• [DATA SHOWN]
------

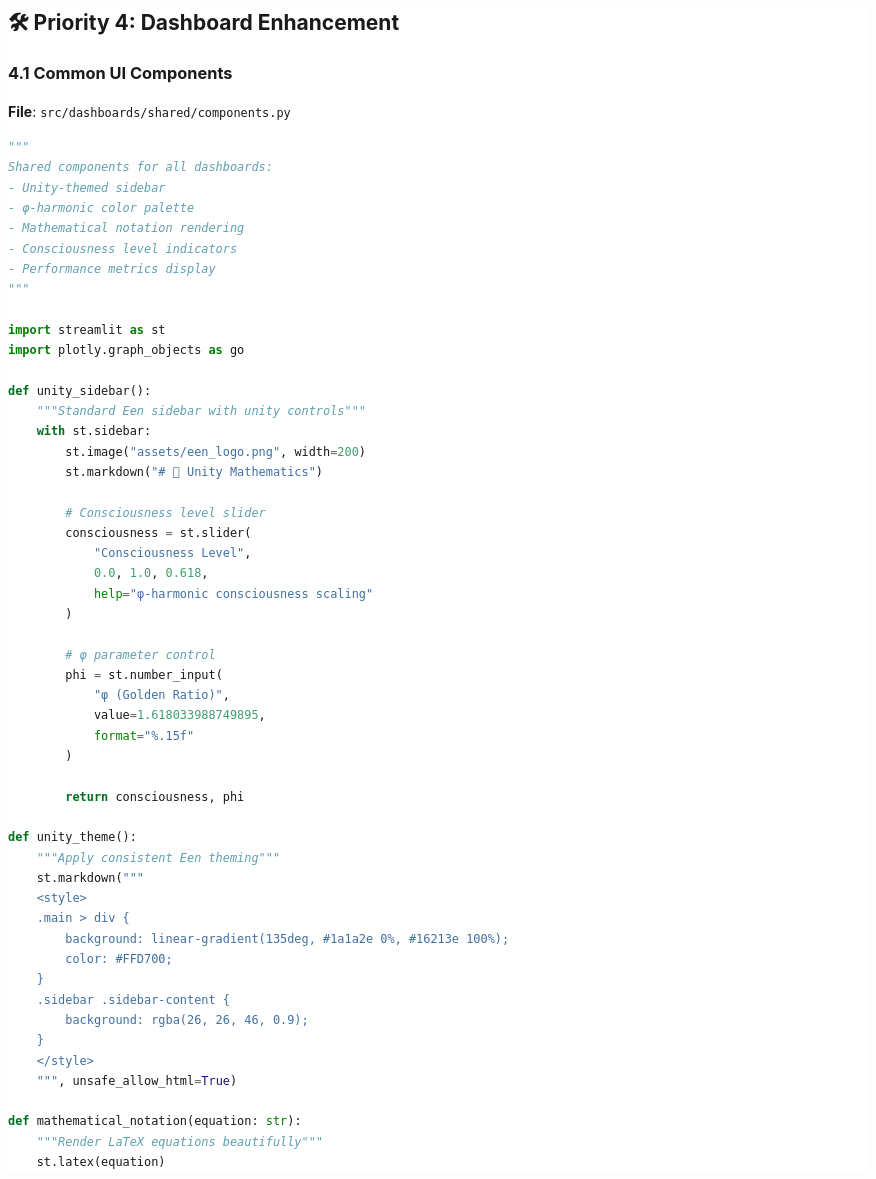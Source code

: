 
## 🛠️ Priority 4: Dashboard Enhancement

### 4.1 Common UI Components
**File**: `src/dashboards/shared/components.py`
```python
"""
Shared components for all dashboards:
- Unity-themed sidebar
- φ-harmonic color palette
- Mathematical notation rendering
- Consciousness level indicators
- Performance metrics display
"""

import streamlit as st
import plotly.graph_objects as go

def unity_sidebar():
    """Standard Een sidebar with unity controls"""
    with st.sidebar:
        st.image("assets/een_logo.png", width=200)
        st.markdown("# 🧮 Unity Mathematics")
        
        # Consciousness level slider
        consciousness = st.slider(
            "Consciousness Level", 
            0.0, 1.0, 0.618, 
            help="φ-harmonic consciousness scaling"
        )
        
        # φ parameter control
        phi = st.number_input(
            "φ (Golden Ratio)", 
            value=1.618033988749895,
            format="%.15f"
        )
        
        return consciousness, phi

def unity_theme():
    """Apply consistent Een theming"""
    st.markdown("""
    <style>
    .main > div {
        background: linear-gradient(135deg, #1a1a2e 0%, #16213e 100%);
        color: #FFD700;
    }
    .sidebar .sidebar-content {
        background: rgba(26, 26, 46, 0.9);
    }
    </style>
    """, unsafe_allow_html=True)

def mathematical_notation(equation: str):
    """Render LaTeX equations beautifully"""
    st.latex(equation)
```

------

Exactly as written, return every line of the listing, but not the pictures.

• [ANSWER BOX]
Source code

: 
## 🛠️ Priority 4: Dashboard Enhancement

### 4.1 Common UI Components
**File**: `src/dashboards/shared/components.py`
```python
"""
Shared components for all dashboards:
- Unity-themed sidebar
- φ-harmonic color palette
- Mathematical notation rendering
- Consciousness level indicators
- Performance metrics display
"""

import streamlit as st
import plotly.graph_objects as go

def unity_sidebar():
    """Standard Een sidebar with unity controls"""
    with st.sidebar:
        st.image("assets/een_logo.png", width=200)
        st.markdown("# 🧮 Unity Mathematics")
        
        # Consciousness level slider
        consciousness = st.slider(
            "Consciousness Level", 
            0.0, 1.0, 0.618, 
            help="φ-harmonic consciousness scaling"
        )
        
        # φ parameter control
        phi = st.number_input(
            "φ (Golden Ratio)", 
            value=1.618033988749895,
            format="%.15f"
        )
        
        return consciousness, phi

def unity_theme():
    """Apply consistent Een theming"""
    st.markdown("""
    <style>
    .main > div {
        background: linear-gradient(135deg, #1a1a2e 0%, #16213e 100%);
        color: #FFD700;
    }
    .sidebar .sidebar-content {
        background: rgba(26, 26, 46, 0.9);
    }
    </style>
    """, unsafe_allow_html=True)

def mathematical_notation(equation: str):
    """Render LaTeX equations beautifully"""
    st.latex(equation)
```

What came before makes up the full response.